The success of revolutionary nationalism is most evident during the period of 1900, largely as a result of Sinn Fein; an independent Irish republic which initially avoided the use of violence but were later significant in changing the aim of the public from one of home rule to the hope of independence.
A vital aspect that led to 1900 being dominated by revolutionary success would be the effects of the first world war which resulted in the third home rule bill (introduced by John Redmond) in 1914 to be postponed, further enhancing nationalist disappointment towards the English government. The slow disintegration of the constitutional movement is emphasized by the split of the Irish volunteers which led to two groups; the nationalist volunteers who remained under the leadership of John Redmond and continued to fight in the first world war whereas the ‘Irish volunteers’ (under the leadership of Mac Neill) aimed to proclaim an Irish republic through an armed insurrection like Tone’s and refused to fight in the war. Notably, the Easter rising in 1916 which consisted of members from the Irish republican brotherhood, the Irish volunteers and the Irish citizen army led by schoolteacher and poet James Conolly was a major success in radicalizing mainstream Irish opinion despite the initial failure of a futile strategy, hostile attitude and lack of support. The extent of change in public opinion is seen in source C (in appendix 1) which is a letter written by George Bernard Shaw, an Irish playwright and critic who is clearly denouncing the reaction of the British government.

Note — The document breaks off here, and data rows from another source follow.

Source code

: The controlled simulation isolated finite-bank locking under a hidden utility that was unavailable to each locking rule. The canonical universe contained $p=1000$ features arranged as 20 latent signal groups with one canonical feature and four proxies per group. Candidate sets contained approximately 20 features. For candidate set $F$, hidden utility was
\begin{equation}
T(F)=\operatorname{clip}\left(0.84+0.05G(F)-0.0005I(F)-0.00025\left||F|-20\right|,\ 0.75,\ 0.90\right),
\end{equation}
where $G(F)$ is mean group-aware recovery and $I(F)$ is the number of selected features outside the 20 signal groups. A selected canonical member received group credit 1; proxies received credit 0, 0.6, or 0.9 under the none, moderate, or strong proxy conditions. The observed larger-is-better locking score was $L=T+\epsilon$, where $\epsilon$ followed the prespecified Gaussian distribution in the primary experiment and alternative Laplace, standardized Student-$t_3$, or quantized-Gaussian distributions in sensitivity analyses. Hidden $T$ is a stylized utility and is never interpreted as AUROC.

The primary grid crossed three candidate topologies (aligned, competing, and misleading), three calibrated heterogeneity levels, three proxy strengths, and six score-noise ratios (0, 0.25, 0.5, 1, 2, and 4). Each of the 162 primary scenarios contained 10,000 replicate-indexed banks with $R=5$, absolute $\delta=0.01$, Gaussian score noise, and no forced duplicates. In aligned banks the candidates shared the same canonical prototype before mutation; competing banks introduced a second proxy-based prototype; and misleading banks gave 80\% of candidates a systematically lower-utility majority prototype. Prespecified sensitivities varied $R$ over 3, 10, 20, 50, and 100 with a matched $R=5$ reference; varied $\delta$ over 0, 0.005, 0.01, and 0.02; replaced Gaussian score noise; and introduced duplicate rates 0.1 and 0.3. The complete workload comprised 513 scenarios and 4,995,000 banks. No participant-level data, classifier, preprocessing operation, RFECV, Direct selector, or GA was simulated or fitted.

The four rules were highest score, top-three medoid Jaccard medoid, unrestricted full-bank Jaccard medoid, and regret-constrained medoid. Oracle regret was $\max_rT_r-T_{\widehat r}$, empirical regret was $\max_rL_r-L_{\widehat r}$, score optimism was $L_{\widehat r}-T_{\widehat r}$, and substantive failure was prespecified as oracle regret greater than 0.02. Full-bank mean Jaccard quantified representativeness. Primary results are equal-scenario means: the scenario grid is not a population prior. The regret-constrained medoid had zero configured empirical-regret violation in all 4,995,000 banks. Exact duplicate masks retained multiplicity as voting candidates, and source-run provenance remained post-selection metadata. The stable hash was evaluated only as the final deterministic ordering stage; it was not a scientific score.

The source is extracted from a letter written to the daily times within the year of the rising, and therefore is very valuable as it offers an insight into the emotional state of Ireland through the constant criticism of methods employed by the British government, thus potentially stimulating the personal involvement of the Irish audience who may be reading his opinion in the news. By using evocative language such as ‘martyr’ and ‘hero’, Shaw is clearly adopting a resentful and critical tone towards the British response whilst portraying the rebels as victims. Therefore, despite opposing Irish independence and revolutionary tactics, the attitude displayed by Shaw who is a supporter of constitutional change is highly valuable as it provides a useful insight into the overturn of public opinion and the gradual distrust and dislike towards the brutal response of the British government.